The album is not the only Kenny Rogers release to be called Greatest Hits. In 1971, while with The First Edition, an album under that title was released. Since 1980, many other collections by Rogers have been called Greatest Hits, such as a 1985 Reader's Digest box set and the 1988 collection of his RCA material. However, this 1980 collection on Liberty was the first solo offering by Rogers to be given this designation.

In 1983, when Rogers changed labels to RCA Records, Liberty quickly issued 20 Greatest Hits, a more complete look at Rogers' hit list. However, both albums remained in catalog side by side for over two decades. Also in 1983, HBO re-released the Greatest Hits package on special picture discs. The track listing remained identical to the 1980 US release.

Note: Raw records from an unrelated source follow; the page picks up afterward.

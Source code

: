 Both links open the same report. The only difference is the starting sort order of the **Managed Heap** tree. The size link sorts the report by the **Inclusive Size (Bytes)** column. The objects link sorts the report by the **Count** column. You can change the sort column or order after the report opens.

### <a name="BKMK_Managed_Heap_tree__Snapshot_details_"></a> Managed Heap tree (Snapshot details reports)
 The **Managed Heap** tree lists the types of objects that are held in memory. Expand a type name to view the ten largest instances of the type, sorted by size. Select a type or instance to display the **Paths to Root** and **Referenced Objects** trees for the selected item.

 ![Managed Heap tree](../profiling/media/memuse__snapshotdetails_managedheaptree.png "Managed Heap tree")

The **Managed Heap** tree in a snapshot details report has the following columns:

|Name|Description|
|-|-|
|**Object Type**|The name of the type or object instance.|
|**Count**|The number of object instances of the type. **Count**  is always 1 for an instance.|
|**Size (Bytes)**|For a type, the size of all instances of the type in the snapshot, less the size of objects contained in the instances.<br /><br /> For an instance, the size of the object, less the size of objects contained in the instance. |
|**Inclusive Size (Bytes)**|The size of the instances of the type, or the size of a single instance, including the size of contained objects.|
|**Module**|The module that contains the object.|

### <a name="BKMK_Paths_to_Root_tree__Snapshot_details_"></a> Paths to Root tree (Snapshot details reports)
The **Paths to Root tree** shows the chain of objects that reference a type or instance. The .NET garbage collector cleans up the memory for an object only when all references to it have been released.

In the UK, where both 1981's "Lady" and the earlier The Kenny Rogers Singles Album had served as the two main compilations of Rogers' hit material, the original 1980 US version of this album was issued under its original title of "Greatest Hits" for the first time in 1983, exclusively on the new Compact Disc format.

Professional ratings
Review scores
| Source | Rating |
| Allmusic | link |
| Billboard | (unrated) |

==Track listings==
===US release===

Source:

Side one
| No. | Title | Writer(s) | Original release | Length |
|---|---|---|---|---|
| 1. | "The Gambler" | Don Schlitz | The Gambler, 1978 | 3:32 |
| 2. | "Lady" | Lionel Richie | Previously unreleased | 3:54 |
| 3. | "Don't Fall in Love with a Dreamer" (With Kim Carnes) | Kim Carnes, Dave Ellingson | Gideon, 1980 | 3:39 |
| 4. | "Ruby, Don't Take Your Love to Town" | Mel Tillis | Ten Years of Gold, 1977 | 2:48 |
| 5. | "She Believes in Me" | Steve Gibb | The Gambler, 1978 | 4:11 |
| 6. | "Coward of the County" | Roger Bowling, Billy Edd Wheeler | Kenny, 1979 | 4:18 |
| Total length: |  |  |  | 22:19 |

Side two
| No. | Title | Writer(s) | Original release | Length |
|---|---|---|---|---|
| 1. | "Lucille" | Bowling, Hal Bynum | Kenny Rogers, 1977 | 3:34 |
| 2. | "You Decorated My Life" | Debbie Hupp, Bob Morrison | Kenny, 1979 | 3:37 |
| 3. | "Reuben James" | Barry Etris, Bob Morrison | Ten Years of Gold, 1977 | 2:37 |
| 4. | "Love the World Away" | Morrison, Johnny Wilson | Urban Cowboy (soundtrack), 1980 | 3:11 |
| 5. | "Every Time Two Fools Collide" (With Dottie West) | Jan Dyer, Jeff Tweel | Every Time Two Fools Collide, 1978 | 3:00 |
| 6. | "Long Arm of the Law" | Bowling, Wheeler | Previously unreleased | 4:17 |
| Total length: |  |  |  | 20:16 |

===UK release (Lady)===

Source:

Side one
| No. | Title | Length |
|---|---|---|
| 1. | "Lady" | 3:51 |
| 2. | "Don't Fall in Love with a Dreamer" | 3:39 |
| 3. | "Lucille" | 3:34 |
| 4. | "She Believes in Me" | 4:11 |
| 5. | "You Decorated My Life" | 3:37 |
| 6. | "Coward of the County" | 4:18 |
| Total length: |  | 23:10 |

Side two
| No. | Title | Length |
|---|---|---|
| 1. | "Goodbye Marie" (from Kenny, 1979, written by Mel McDaniel) | 2:47 |
| 2. | "Every Time Two Fools Collide" | 3:00 |
| 3. | "Sail Away" (from Love or Something Like It, 1978, written by Rafe van Hoy) | 3:31 |
| 4. | "The Gambler" | 3:32 |
| 5. | "Love the World Away" | 3:11 |
| 6. | "Long Arm of the Law" | 4:17 |
| Total length: |  | 20:18 |

===Year-end charts===

| Chart (1980) | Position |
|---|---|
| New Zealand Albums (RMNZ) | 32 |
| Chart (1981) | Position |
| New Zealand Albums (RMNZ) | 48 |

==Certifications==

| Region | Certification | Certified units/sales |
| Canada (Music Canada) | Diamond | 1,000,000^{^} |
| Finland (Musiikkituottajat) | Gold | 20,000 |
| Japan | — | 120,000 |
| New Zealand (RMNZ) | Platinum | 15,000^{^} |
| Philippines (PARI) | Gold | 10,000 |
| United States (RIAA) | 12× Platinum | 12,000,000^{^} |
^{^} Shipments figures based on certification alone.